At the other end of the spectrum, you have heavy-duty tripods that are designed to meet the needs of videographers. These video tripods need to support heavier and bulkier camcorders and should also enable the operator to pan and tilt smoothly to capture a wide range of professional camera moves. 

The telescopic arm can be extended when you need to operate the tripod and shortened to make it easier to store. (Image credit: George Cairns / Digital Camera World)

Specifications

Quick release compatibility: DJI RS2 / RS 3 / RS 3 Pro stabilizer
Attachments: Built-in screw holes, tripod bowl base with hidden 1/4''-20 threaded holes for accessory attachment
Size: 160 x 165 × 890 mm (63 x 65 x 35 in)
Weight: 4kg (8.8lbs)
Working height (min): 850mm (33in)
Angle of tilt: +90º / -60º

Key Features

The AD-100 3989 comes with the industry standard 75mm diameter bowl base that enables an attached camera to tilt and pan smoothly. As with all fluid-head tripods the resistance of the panning and tilting movement can be adjusted to enable faster or slower pans. 

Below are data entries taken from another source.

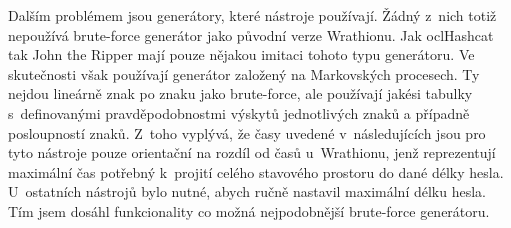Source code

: Dalším problémem jsou generátory, které nástroje používají. Žádný z~nich totiž nepoužívá
 brute-force generátor jako původní verze Wrathionu. Jak oclHashcat tak John the
Ripper mají pouze nějakou imitaci tohoto typu generátoru. Ve skutečnosti však používají generátor
založený na Markovských procesech. Ty nejdou lineárně znak po znaku jako brute-force, ale
používají jakési tabulky s~definovanými pravděpodobnostmi výskytů jednotlivých znaků a případně
posloupností znaků. Z~toho vyplývá, že časy uvedené v~následujících jsou pro tyto nástroje pouze
orientační na rozdíl od časů u~Wrathionu, jenž reprezentují maximální čas potřebný k~projití
celého stavového prostoru do dané délky hesla. U~ostatních nástrojů bylo nutné, abych ručně
nastavil maximální délku hesla. Tím jsem dosáhl funkcionality co možná nejpodobnější brute-force
generátoru.
\shorthandoff{-}
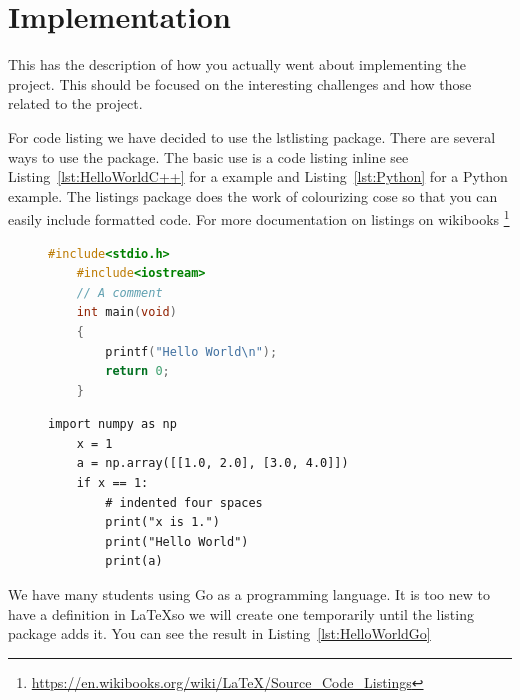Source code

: \chapter{Implementation}
\label{chap:implementation}
This has the description of how you actually went about implementing the project.  This should be focused on the interesting challenges and how those related to the project.



For code listing we have decided to use the lstlisting package. There are several ways to use the package.  The basic use is a code listing inline see Listing~\ref{lst:HelloWorldC++} for a \CPP example and Listing~\ref{lst:Python} for a Python example. The listings package does the work of colourizing cose so that you can easily include formatted code.   For more documentation on listings on wikibooks \footnote{\url{https://en.wikibooks.org/wiki/LaTeX/Source_Code_Listings}}

\lstset{frameround=tttt}
\lstset{frame=single}
\lstset{xleftmargin=.05\textwidth, xrightmargin=.05\textwidth}



\begin{figure}
\begin{lstlisting}[language=C++, caption= {Hello World C++ The code listing for Hello World in C++, with colour syntax highlighting.}, label={lst:HelloWorldC++}]
    #include<stdio.h>
    #include<iostream>
    // A comment
    int main(void)
    {
        printf("Hello World\n");
        return 0;
    }
\end{lstlisting}
\end{figure}

\begin{figure}
\lstset{language=Python}
\begin{lstlisting}[caption = {The code listing for a Python increment a matrix example}, label={lst:Python}]
    import numpy as np
    x = 1
    a = np.array([[1.0, 2.0], [3.0, 4.0]])
    if x == 1:
        # indented four spaces
        print("x is 1.")
        print("Hello World")
        print(a)
\end{lstlisting}
\end{figure}


We have many students using Go as a programming language.  It is too new to have a definition in \LaTeX so we will create one temporarily until the listing package adds it. You can see the result in Listing~\ref{lst:HelloWorldGo}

The video head load of the tripod is 10kg, so the tripod can support a hefty camera and lens combination. An adjustable center spreader array enables you to get a compromise between a wider and more stable gap between the tripod’s legs or a narrower and taller deployment.  The center spreader’s three arms have units of measurement on them so you can ensure that the legs are spread evenly and with precision. These units of measurement are small but welcome attention to detail that’s evident in other areas of the AD-100 3989 (as we’ll explain later).

A quick release plate enables you to attach or remove a camera quickly and easily with the press of a button and the twist of a knob (Image credit: George Cairns / Digital Camera World)

Build & Handling

Despite its heavy-duty status, the AD-100 is surprisingly light thanks to its 3K twill carbon-fiber leg sections. At 4kg you’ll be able to comfortably carry the tripod in its supplied bag (which also has a shoulder strap that you can attach which provides an alternative to the carrying handles). I found it easy to carry both the camera and tripod on my one-man test shoot (see this review’s supporting video).  

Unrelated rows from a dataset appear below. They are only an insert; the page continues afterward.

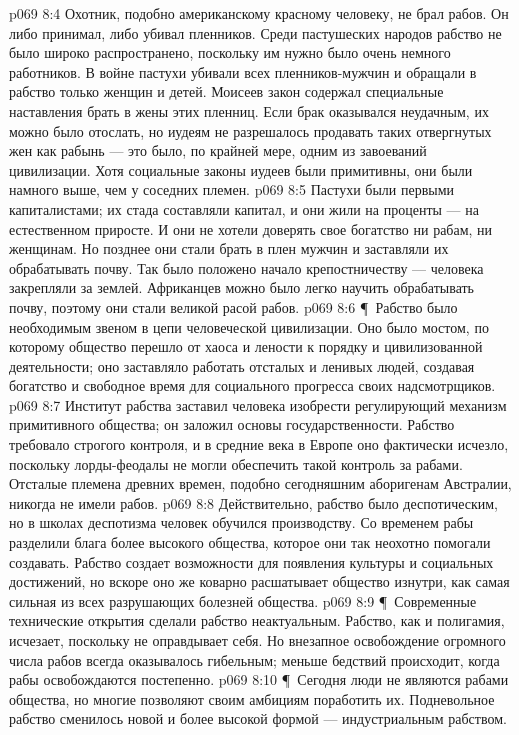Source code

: \vs p069 8:4 Охотник, подобно американскому красному человеку, не брал рабов. Он либо принимал, либо убивал пленников. Среди пастушеских народов рабство не было широко распространено, поскольку им нужно было очень немного работников. В войне пастухи убивали всех пленников\hyp{}мужчин и обращали в рабство только женщин и детей. Моисеев закон содержал специальные наставления брать в жены этих пленниц. Если брак оказывался неудачным, их можно было отослать, но иудеям не разрешалось продавать таких отвергнутых жен как рабынь --- это было, по крайней мере, одним из завоеваний цивилизации. Хотя социальные законы иудеев были примитивны, они были намного выше, чем у соседних племен.
\vs p069 8:5 Пастухи были первыми капиталистами; их стада составляли капитал, и они жили на проценты --- на естественном приросте. И они не хотели доверять свое богатство ни рабам, ни женщинам. Но позднее они стали брать в плен мужчин и заставляли их обрабатывать почву. Так было положено начало крепостничеству --- человека закрепляли за землей. Африканцев можно было легко научить обрабатывать почву, поэтому они стали великой расой рабов.
\vs p069 8:6 \P\ Рабство было необходимым звеном в цепи человеческой цивилизации. Оно было мостом, по которому общество перешло от хаоса и лености к порядку и цивилизованной деятельности; оно заставляло работать отсталых и ленивых людей, создавая богатство и свободное время для социального прогресса своих надсмотрщиков.
\vs p069 8:7 Институт рабства заставил человека изобрести регулирующий механизм примитивного общества; он заложил основы государственности. Рабство требовало строгого контроля, и в средние века в Европе оно фактически исчезло, поскольку лорды\hyp{}феодалы не могли обеспечить такой контроль за рабами. Отсталые племена древних времен, подобно сегодняшним аборигенам Австралии, никогда не имели рабов.
\vs p069 8:8 Действительно, рабство было деспотическим, но в школах деспотизма человек обучился производству. Со временем рабы разделили блага более высокого общества, которое они так неохотно помогали создавать. Рабство создает возможности для появления культуры и социальных достижений, но вскоре оно же коварно расшатывает общество изнутри, как самая сильная из всех разрушающих болезней общества.
\vs p069 8:9 \P\ Современные технические открытия сделали рабство неактуальным. Рабство, как и полигамия, исчезает, поскольку не оправдывает себя. Но внезапное освобождение огромного числа рабов всегда оказывалось гибельным; меньше бедствий происходит, когда рабы освобождаются постепенно.
\vs p069 8:10 \P\ Сегодня люди не являются рабами общества, но многие позволяют своим амбициям поработить их. Подневольное рабство сменилось новой и более высокой формой --- индустриальным рабством.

To make the tripod easier to store the pan and tilt handle is initially short and stumpy. Fortunately, you can lose the metal lathed clamp and telescope the handle to a more useful length for performing professional camera moves. The handle is a silicon grip so it’s easier to pan and tilt with it even if you have a sweaty hand! 

This knob controls the stiffness of the tilt axis, though it doesn’t a make a huge difference to the tension of the tilt. It can lock the camera off at a precise tilt angle though.  (Image credit: George Cairns / Digital Camera World)

With many heavy-duty tripods, you need to attach the supplied tripod plate to the camcorder and then slide the plate through a groove on the tripod head. This can be a fiddly and time-consuming operation, especially if you’re eager to get on with filming rather than fiddling.

The AD-100 has a handy quick-release tripod plate that enables you to detach the camera from the tripod instantly with the press of a button. You can also lower the plate quickly onto the tripod head and the camcorder will attach with a satisfying click. You can then secure the attached camcorder by tightening a knob next to the quick-release plate.  The tripod head has been designed to be compatible with Manfrotto and DJI RS quick-release plates so you can move your camera from the AD-100 to a gimbal (or vice versa) quickly and easily.

The centre spreader’s three arms have units of measurement on them so you can ensure that the legs are spread evenly and with precision.  (Image credit: George Cairns / Digital Camera World)

I’ve been on shoots where I’ve had to rummage through my pockets to find a coin or keys to screw the tripod plate to my camera. Occasionally the camera will start to slip from its mounting and spoil a shot. Fortunately, the AD-100 has a little slot below the quick-release plate that accommodates a supplied Allen key. This key is designed to make sure that the tripod plate’s screws are firmly tightened. This welcome attention to detail is another example of SmallRig’s understanding of the needs of videographers.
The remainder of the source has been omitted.